What would we say to this? Would Bill O'Reilly demand she wear a T-shirt that says “I shouldn’t have gotten pregnant at 14?” Would we be astonished at Joseph for staying by her side, since men in the inner city never stick around? That’s what they do after all, just a bunch of worthless criminals. Just another ghetto tramp, or if you prefer, another piece of trailer park trash.
Is that language too harsh for you? Let’s be honest. It’s how we talk about people who do not have numbers. People of no value. People of no worth. They are often less than human to us; we treat our animals better. Mary, were she living today, would be one of millions that we would either ignore or disdain.
And that’s precisely the point as to why she was chosen.
It’s the same reason an anonymous sheep herder was called to be the father of a Chosen People. It’s the same reason a banished exile was called to be the liberator of an enslaved race. It’s the same reason a ruddy lowly shepherd boy was called to be king, and a fisherman was called to be apostle. The same reason slaves were the first to hear of the birth of Messiah.

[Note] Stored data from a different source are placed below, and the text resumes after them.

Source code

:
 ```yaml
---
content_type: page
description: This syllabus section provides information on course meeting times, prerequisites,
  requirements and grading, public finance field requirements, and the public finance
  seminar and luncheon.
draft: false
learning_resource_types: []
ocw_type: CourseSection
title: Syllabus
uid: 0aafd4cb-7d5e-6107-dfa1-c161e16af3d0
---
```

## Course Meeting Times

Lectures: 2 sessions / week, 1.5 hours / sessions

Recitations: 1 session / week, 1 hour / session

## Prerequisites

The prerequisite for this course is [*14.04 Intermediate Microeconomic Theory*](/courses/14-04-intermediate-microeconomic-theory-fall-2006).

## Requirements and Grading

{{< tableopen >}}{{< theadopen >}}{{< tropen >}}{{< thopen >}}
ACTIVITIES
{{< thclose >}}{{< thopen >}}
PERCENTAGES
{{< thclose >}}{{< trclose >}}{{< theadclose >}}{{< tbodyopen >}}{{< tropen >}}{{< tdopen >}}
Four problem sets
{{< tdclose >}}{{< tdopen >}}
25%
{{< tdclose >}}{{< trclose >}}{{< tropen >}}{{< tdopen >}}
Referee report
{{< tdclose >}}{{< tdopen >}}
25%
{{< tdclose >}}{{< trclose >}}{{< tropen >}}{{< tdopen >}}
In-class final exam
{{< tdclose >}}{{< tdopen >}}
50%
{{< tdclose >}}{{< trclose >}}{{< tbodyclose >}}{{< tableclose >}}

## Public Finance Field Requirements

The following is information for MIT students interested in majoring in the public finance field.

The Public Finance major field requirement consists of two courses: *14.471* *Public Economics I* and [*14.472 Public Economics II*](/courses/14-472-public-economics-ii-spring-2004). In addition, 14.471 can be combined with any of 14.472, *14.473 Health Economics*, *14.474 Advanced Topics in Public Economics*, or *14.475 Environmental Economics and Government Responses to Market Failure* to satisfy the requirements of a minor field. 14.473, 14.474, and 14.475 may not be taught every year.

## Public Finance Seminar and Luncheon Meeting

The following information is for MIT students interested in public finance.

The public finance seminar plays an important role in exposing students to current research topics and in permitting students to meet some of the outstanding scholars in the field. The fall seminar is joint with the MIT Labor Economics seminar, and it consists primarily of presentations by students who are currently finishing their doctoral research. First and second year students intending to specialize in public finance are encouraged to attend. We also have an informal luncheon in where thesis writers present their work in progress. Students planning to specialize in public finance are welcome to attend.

It’s not about the numbers.
What matters to God are things like faithfulness, compassion, mercy, justice, love. The intangible things that cannot be measured. Cannot be numbered. These are the things God looks for and where he often finds them so often is in places we never dare look. He finds them among the poor, the criminal, the outcast, the disregarded, the people we’ve abandoned, the people we’ve taught ourselves to hate for their lack of numbers. People we think we are better than because we have numbers.
But are we truly?
Mary sings that famous song we know as the Magnificat in response to all that God has done for her. We consider it a beautiful piece of Biblical poetry, but the lyrics of it should honestly scare the hell out of us. For in it, she talks about the great upheaval when God comes to judge the earth in righteousness. She talks about the things we so often believe give us worth and value will, at best, count for nothing and, at worst, will count against us. The mighty will be cast down from their thrones. The rich sent away empty handed. That’s not good news for those of us who are rich in the things of this world and sit upon thrones of our own making.

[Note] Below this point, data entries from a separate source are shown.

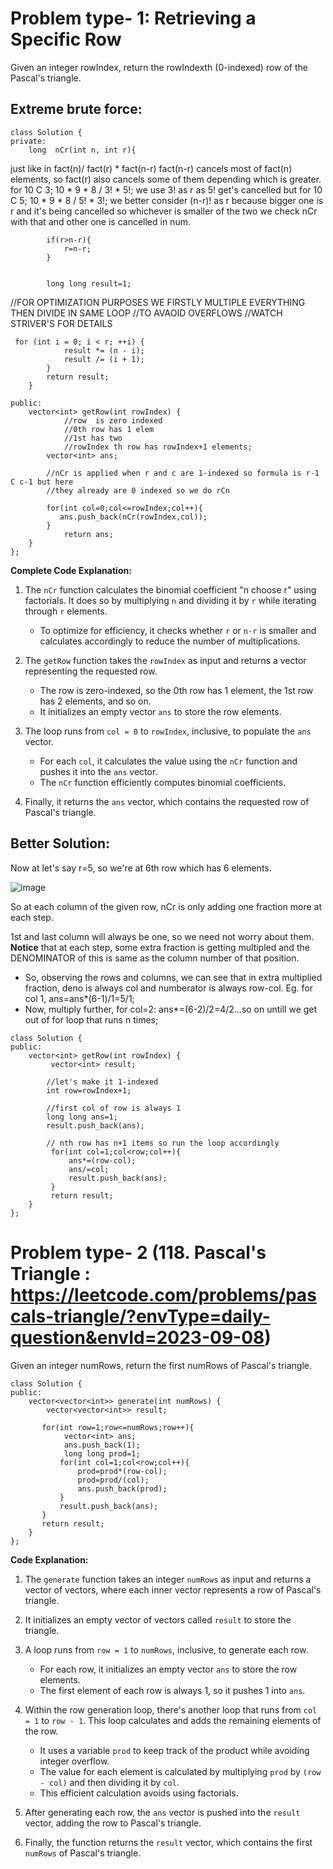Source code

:# Problem type- 1: Retrieving a Specific Row
Given an integer rowIndex, return the rowIndexth (0-indexed) row of the Pascal's triangle.

## Extreme brute force:

```
class Solution {
private:
    long  nCr(int n, int r){
```


 just like in fact(n)/ fact(r) * fact(n-r)
        fact(n-r) cancels most of fact(n) elements,
        so fact(r) also cancels some of them
        depending which is greater.
        for 10 C 3;
        10 * 9 * 8 /
        3! * 5!;
        we use 3! as r as 5! get's cancelled
        but for 10 C 5;
        10 * 9 * 8 /
        5! * 3!;
        we better consider (n-r)! as r because bigger one is r and it's being cancelled
        so whichever is smaller of the two we check nCr with that and other one is cancelled in num.

```
        if(r>n-r){
            r=n-r;
        }


        long long result=1;

```
  //FOR OPTIMIZATION PURPOSES WE FIRSTLY MULTIPLE EVERYTHING THEN DIVIDE IN SAME LOOP
            //TO AVAOID OVERFLOWS
//WATCH STRIVER'S FOR DETAILS

```
 for (int i = 0; i < r; ++i) {
            result *= (n - i);
            result /= (i + 1);
        }
        return result;
    }

public:
    vector<int> getRow(int rowIndex) {
            //row  is zero indexed
            //0th row has 1 elem
            //1st has two
            //rowIndex th row has rowIndex+1 elements;
        vector<int> ans;

        //nCr is applied when r and c are 1-indexed so formula is r-1 C c-1 but here
        //they already are 0 indexed so we do rCn

        for(int col=0;col<=rowIndex;col++){
           ans.push_back(nCr(rowIndex,col));
        }
            return ans;
    }
};
```


**Complete Code Explanation:**

1. The `nCr` function calculates the binomial coefficient "n choose r" using factorials. It does so by multiplying `n` and dividing it by `r` while iterating through `r` elements.
   - To optimize for efficiency, it checks whether `r` or `n-r` is smaller and calculates accordingly to reduce the number of multiplications.

2. The `getRow` function takes the `rowIndex` as input and returns a vector representing the requested row.
   - The row is zero-indexed, so the 0th row has 1 element, the 1st row has 2 elements, and so on.
   - It initializes an empty vector `ans` to store the row elements.

3. The loop runs from `col = 0` to `rowIndex`, inclusive, to populate the `ans` vector.
   - For each `col`, it calculates the value using the `nCr` function and pushes it into the `ans` vector.
   - The `nCr` function efficiently computes binomial coefficients.

4. Finally, it returns the `ans` vector, which contains the requested row of Pascal's triangle.



## Better Solution:

Now at let's say r=5, so we're at 6th row which has 6 elements.

![image](https://github.com/ayushichoudhary-19/3MonthDSA/assets/73214455/0546b6c1-7085-4492-bece-1abc162f359b)


So at each column of the given row, nCr is only adding one fraction more at each step.

1st and last column will always be one, so we need not worry about them.
**Notice** that at each step, some extra fraction is getting multipled and the DENOMINATOR of this is same as the column number of that position.

- So, observing the rows and columns, we can see that in extra multiplied fraction, deno is always col and numberator is always row-col. Eg. for col 1, ans=ans*(6-1)/1=5/1;
- Now, multiply further, for col=2: ans*=(6-2)/2=4/2...so on untill we get out of for loop that runs n times;

```
class Solution {
public:
    vector<int> getRow(int rowIndex) {
         vector<int> result;

        //let's make it 1-indexed
        int row=rowIndex+1;

        //first col of row is always 1
        long long ans=1;
        result.push_back(ans);

        // nth row has n+1 items so run the loop accordingly
         for(int col=1;col<row;col++){
             ans*=(row-col);
             ans/=col;
             result.push_back(ans);
         }
         return result;
    }
};
```


# Problem type- 2 (118. Pascal's Triangle : https://leetcode.com/problems/pascals-triangle/?envType=daily-question&envId=2023-09-08)
Given an integer numRows, return the first numRows of Pascal's triangle.
```
class Solution {
public:
    vector<vector<int>> generate(int numRows) {
        vector<vector<int>> result;

       for(int row=1;row<=numRows;row++){
            vector<int> ans;
            ans.push_back(1);
            long long prod=1;
           for(int col=1;col<row;col++){
               prod=prod*(row-col);
               prod=prod/(col);
               ans.push_back(prod);
           }
           result.push_back(ans);
       }
       return result;
    }
};
```


**Code Explanation:**
1. The `generate` function takes an integer `numRows` as input and returns a vector of vectors, where each inner vector represents a row of Pascal's triangle.

2. It initializes an empty vector of vectors called `result` to store the triangle.

3. A loop runs from `row = 1` to `numRows`, inclusive, to generate each row.
   - For each row, it initializes an empty vector `ans` to store the row elements.
   - The first element of each row is always 1, so it pushes 1 into `ans`.

4. Within the row generation loop, there's another loop that runs from `col = 1` to `row - 1`. This loop calculates and adds the remaining elements of the row.
   - It uses a variable `prod` to keep track of the product while avoiding integer overflow.
   - The value for each element is calculated by multiplying `prod` by `(row - col)` and then dividing it by `col`.
   - This efficient calculation avoids using factorials.

5. After generating each row, the `ans` vector is pushed into the `result` vector, adding the row to Pascal's triangle.

6. Finally, the function returns the `result` vector, which contains the first `numRows` of Pascal's triangle.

What matters to God is not numbers, but the immeasurable qualities of faithfulness, compassion, mercy, and love. Qualities found not just in David or Moses or Abraham or Mary, but in Jesus himself and he had them all (unlike these others) without limit, boundary, or condition. For how else could he then go into the midst of a world that would reject him, mock him, and eventually kill him and not hate that world for it? No, instead he embraced that world, embraced all people, and called them to let go of numbers as being the benchmark of a person’s worth. He loved and loves everyone. He values everyone. All are precious to him, regardless of what we think of them.
So precious, in fact, that it is he who interposes and imposes his own life in our place when that moment of judgment comes. “Look not at their failure. Look not at their blind insistence that numbers mean something.” he pleads, “Look instead to me on the cross, calling for forgiveness and compassion for the very people who put me there. Look to me and forgive them. Look to me and welcome them. Look to me and embrace them.”
That was the plan all along. A child conceived in a nobody would save everybody. From nothing comes everything. Those numbers don’t add up, but they’re not supposed to. It’s not our way. It’s God’s way. It’s his call, his plan, his rules, his salvation. Amen.